Culture bovine prospermatogonia with 2i medium

Germplasm cryopreservation and expansion of gonocytes/prospermatogonia or spermatogonial stem cells (SSCs) are important; however, it's difficult in cattle. Since inhibitors of Mek1/2 and Gsk3β (2i) can enhance pluripotency maintenance, effects of 2i‐based medium on the cultivation of bovine prospermatogonia from the cryopreserved tissues were examined. The testicular tissues of newborn bulls were well cryopreserved. High mRNA levels of prospermatogonium/SSC markers ( PLZF, GFRα‐1 ) and pluripotency markers ( Oct4/Pouf5, Sox2, Nanog ) were detected and the PLZF + /GFRα‐1 + prospermatogonia were consistently identified immunohistochemically in the seminiferous cords.

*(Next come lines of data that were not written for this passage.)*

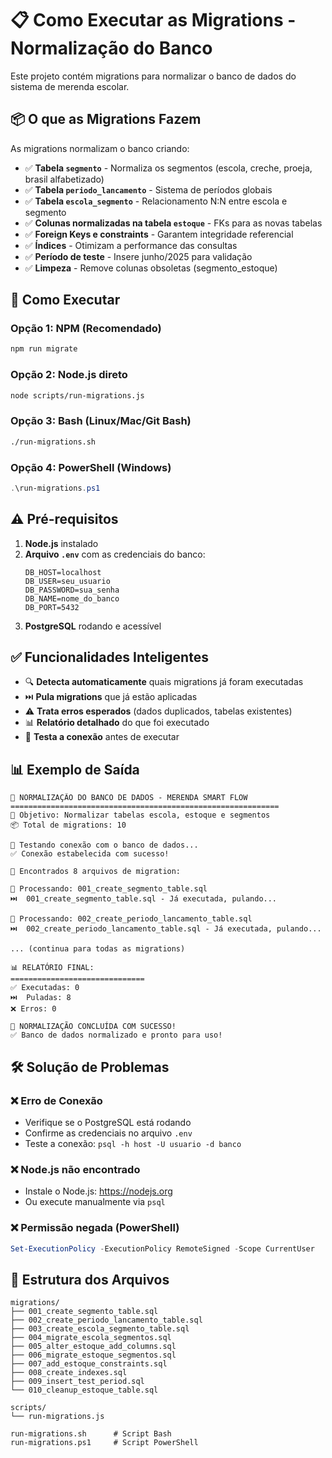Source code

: # 📋 Como Executar as Migrations - Normalização do Banco

Este projeto contém migrations para normalizar o banco de dados do sistema de merenda escolar. 

## 📦 O que as Migrations Fazem

As migrations normalizam o banco criando:
- ✅ **Tabela `segmento`** - Normaliza os segmentos (escola, creche, proeja, brasil alfabetizado)
- ✅ **Tabela `periodo_lancamento`** - Sistema de períodos globais
- ✅ **Tabela `escola_segmento`** - Relacionamento N:N entre escola e segmento
- ✅ **Colunas normalizadas na tabela `estoque`** - FKs para as novas tabelas
- ✅ **Foreign Keys e constraints** - Garantem integridade referencial
- ✅ **Índices** - Otimizam a performance das consultas
- ✅ **Período de teste** - Insere junho/2025 para validação
- ✅ **Limpeza** - Remove colunas obsoletas (segmento_estoque)

## 🚀 Como Executar

### Opção 1: NPM (Recomendado)
```bash
npm run migrate
```

### Opção 2: Node.js direto
```bash
node scripts/run-migrations.js
```

### Opção 3: Bash (Linux/Mac/Git Bash)
```bash
./run-migrations.sh
```

### Opção 4: PowerShell (Windows)
```powershell
.\run-migrations.ps1
```

## ⚠️ Pré-requisitos

1. **Node.js** instalado
2. **Arquivo `.env`** com as credenciais do banco:
   ```env
   DB_HOST=localhost
   DB_USER=seu_usuario
   DB_PASSWORD=sua_senha
   DB_NAME=nome_do_banco
   DB_PORT=5432
   ```
3. **PostgreSQL** rodando e acessível

## ✅ Funcionalidades Inteligentes

- 🔍 **Detecta automaticamente** quais migrations já foram executadas
- ⏭️ **Pula migrations** que já estão aplicadas
- ⚠️ **Trata erros esperados** (dados duplicados, tabelas existentes)
- 📊 **Relatório detalhado** do que foi executado
- 🔌 **Testa a conexão** antes de executar

## 📊 Exemplo de Saída

```
🚀 NORMALIZAÇÃO DO BANCO DE DADOS - MERENDA SMART FLOW
============================================================
🎯 Objetivo: Normalizar tabelas escola, estoque e segmentos
📦 Total de migrations: 10

🔌 Testando conexão com o banco de dados...
✅ Conexão estabelecida com sucesso!

📁 Encontrados 8 arquivos de migration:

🔄 Processando: 001_create_segmento_table.sql
⏭️  001_create_segmento_table.sql - Já executada, pulando...

🔄 Processando: 002_create_periodo_lancamento_table.sql
⏭️  002_create_periodo_lancamento_table.sql - Já executada, pulando...

... (continua para todas as migrations)

📊 RELATÓRIO FINAL:
==============================
✅ Executadas: 0
⏭️  Puladas: 8
❌ Erros: 0

🎉 NORMALIZAÇÃO CONCLUÍDA COM SUCESSO!
✅ Banco de dados normalizado e pronto para uso!
```

## 🛠️ Solução de Problemas

### ❌ Erro de Conexão
- Verifique se o PostgreSQL está rodando
- Confirme as credenciais no arquivo `.env`
- Teste a conexão: `psql -h host -U usuario -d banco`

### ❌ Node.js não encontrado
- Instale o Node.js: https://nodejs.org
- Ou execute manualmente via `psql`

### ❌ Permissão negada (PowerShell)
```powershell
Set-ExecutionPolicy -ExecutionPolicy RemoteSigned -Scope CurrentUser
```

## 📁 Estrutura dos Arquivos

```
migrations/
├── 001_create_segmento_table.sql
├── 002_create_periodo_lancamento_table.sql
├── 003_create_escola_segmento_table.sql
├── 004_migrate_escola_segmentos.sql
├── 005_alter_estoque_add_columns.sql
├── 006_migrate_estoque_segmentos.sql
├── 007_add_estoque_constraints.sql
├── 008_create_indexes.sql
├── 009_insert_test_period.sql
└── 010_cleanup_estoque_table.sql

scripts/
└── run-migrations.js

run-migrations.sh      # Script Bash
run-migrations.ps1     # Script PowerShell
```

Using differential plating and Percoll‐based centrifugation, 41.59% prospermatogonia were enriched and they proliferated robustly in 2i medium. The 2i medium boosted mRNA abundances of Pouf5, Sox2, Nanog , GFRα‐1, PLZF , anti‐apoptosis gene Bcl2 , LIF receptor gene LIFR and enhanced PLZF protein expression, but suppressed mRNA expressions of spermatogonial differentiation marker c‐kit and pro‐apoptotic gene Bax , in the cultured prospermatogonia. It also alleviated H 2 O 2 ‐induced apoptosis of the enriched cells and decreased histone H3 lysine (K9) trimethylation (H3K9me3) and its methylase Suv39h1/2 mRNA level in the cultured seminiferous cords. Overall, 2i medium improves the cultivation of bovine prospermatogonia isolated from the cryopreserved testes, by inhibiting Suv39h1/2‐mediated H3K9me3 through Mek1/2 and Gsk3β signalling, evidencing successful cryopreservation and expansion of bovine germplasm.